Figure 2. Pest abundance (total number of individuals per trap night) in relation to data collection date. Data were collected at agricultural fields in Champaign County, IL, in 2021. Red line represents a ‘best-fitting-line’.
Statistical analysis
Bat activity
Bat activity (i.e., number of bat calls per detector per night per phonic group, N = 2471, mean ± SD = 17 ± 37, range = 1 – 470) is a count variable and, as such, we used a negative binomial generalized linear mixed effects model with quadratic parameterization (glmmTMB) to analyze the data (Brooks et al., 2017; Hardin and Hilbe, 2007). We included a two-way interaction between distance to forest and relative pest abundance, a two-way interaction between distance to forest and phonic group, and a two-way interaction between phonic group and relative pest abundance as main predictor variables. We also included daily minimum temperature (Tmin) and daily precipitation (Precip) as fixed covariates as these environmental factors have been shown to significantly affect bat activity (Gorman et al., 2021). Lastly, we included a quadratic effect of date as a fixed effect, as we expected bat activity to increase as pups become volant, until mid-August, and decline towards late-September, as bats migrate to hibernation sites. We included detector (N = 50) nested within transect line ID (N = 10) as random effects to control for potential spatial and temporal autocorrelation biases. Statistical tests with a p-value lower than 0.05 were considered statistically significant. We report means and standard errors where appropriate.
Bat species diversity
We recognized several species within our dataset. Bat diversity was defined as the number of species detected per detector per night. However, in our study area Myotis species – apart from MYLU – were generally rarely identified through automated ID algorithms, so we combined all Myotis species with the exception of MYLU into one category ‘Myotis spp.’ Consequently, bat species diversity in our dataset ranged from 1 to 8 (i.e., EPFU, LANO, LACI, LANO, NYHU, PESU, MYLU, and Myotis spp ).
We used a similar negative binomial generalized linear mixed effects model with a quadratic parameterization to analyze bat diversity (N = 1698 detector-nights). We included a two-way interaction between distance to forest and relative pest abundance as main predictor variables. We also included the same covariates in this model: daily minimum temperature (Tmin), daily precipitation (Precip), and a quadratic effect of date as a fixed effect. The random effects were detector (N = 50) nested within transect line ID (N = 10).
Results
Bat Activity
Bat activity or bat calls per detector-night (calls/night) decreased significantly with increasing distance from forest (χ2= 16.37, df = 1, p < 0.001), such that bat activity decreased 56% from the forest edge (11.4 ± 1.8 calls/night) to 4000m away from the forest edge (5.0 ± 1.0 calls/night; Fig. 3A). Bat activity decreased less with increasing distance to forest when relative pest abundance was high (i.e., 1), compared to when relative pest abundance was low (i.e., 0; χ2 = 10.04, df = 1, p = 0.002; Fig. 3A). The relation between bat activity and distance to forest was not affected by phonic group (χ2 = 5.21, df = 2, p = 0.074; Fig. 3B). However, bat activity varied among phonic groups (χ2 = 2167.74, df = 2, p < 0.001) such that, on average, low-frequency bats were most active (20.7 ± 2.8 calls/night), mid-frequency bats had less activity (4.2 ± 0.6 calls/night), and high-frequency bats had the least activity (1.2 ± 0.2 calls/night) throughout the study.
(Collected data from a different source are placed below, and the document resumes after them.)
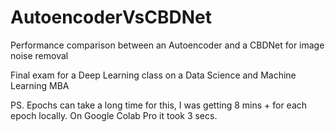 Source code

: # AutoencoderVsCBDNet
Performance comparison between an Autoencoder and a CBDNet for image noise removal

Final exam for a Deep Learning class on a Data Science and Machine Learning MBA

PS. Epochs can take a long time for this, I was getting 8 mins + for each epoch locally. On Google Colab Pro it took 3 secs.
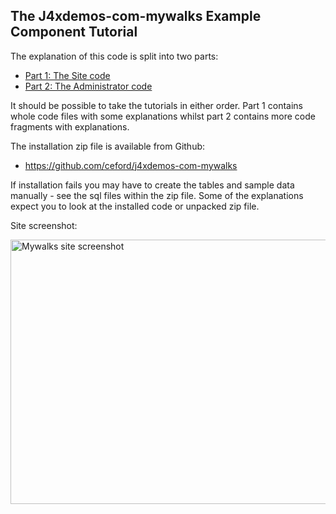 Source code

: <!-- Filename: J4.x:J4_Component_example_-_Mywalks / Display title: J4 Component example - Mywalks -->

## The J4xdemos-com-mywalks Example Component Tutorial

The explanation of this code is split into two parts:

- [Part 1: The Site
  code](J4.x:My_Walks_Part_1:_The_Site_code "wikilink")
- [Part 2: The Administrator
  code](J4.x:My_Walks_Part_2:_The_Administrator_code "wikilink")

It should be possible to take the tutorials in either order. Part 1
contains whole code files with some explanations whilst part 2 contains
more code fragments with explanations.

The installation zip file is available from Github:

- <https://github.com/ceford/j4xdemos-com-mywalks>

If installation fails you may have to create the tables and sample data
manually - see the sql files within the zip file. Some of the
explanations expect you to look at the installed code or unpacked zip
file.

Site screenshot:

<img alt="Mywalks site screenshot" src="https://docs.joomla.org/images/2/2a/Mywalks-site-walks-list.jpg" decoding="async" data-file-width="1000" data-file-height="423" width="1000" height="423">
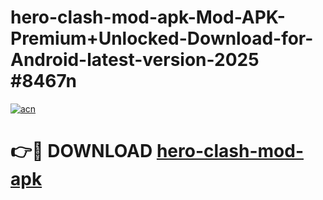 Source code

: # hero-clash-mod-apk-Mod-APK-Premium+Unlocked-Download-for-Android-latest-version-2025 #8467n

[![acn](https://github.com/user-attachments/assets/0f9c940e-d8b0-45ae-aac7-cd30a18b3e1c)](https://app.mediaupload.pro?title=hero-clash-mod-apk&ref=09M)

# 👉🔴 DOWNLOAD [hero-clash-mod-apk](https://app.mediaupload.pro?title=hero-clash-mod-apk&ref=09M) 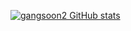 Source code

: [![gangsoon2 GitHub stats](https://github-readme-stats.vercel.app/api?username=gangsoon2)](https://github.com/gangsoon2/github-readme-stats)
Bat activity decreased significantly with increasing relative pest abundance (χ2 = 14.22, df = 1, p < 0.001), but this effect varied by phonic group (χ2 = 28.07, df = 2, p < 0.001); while activity of low-frequency bats decreased with increasing relative pest abundance, activity of med- and low-frequency bats did not vary with increased relative pest abundance (Fig. 3C).
Lastly, bat activity increased with increasing daily minimum temperatures (χ2 = 137.67, df = 1, p < 0.001) and decreased with increasing daily precipitation (χ2 = 4.26, df = 1, p = 0.039). Modeled bat activity was also highest in the beginning of July (χ2 = 136.44, df = 2, p < 0.001).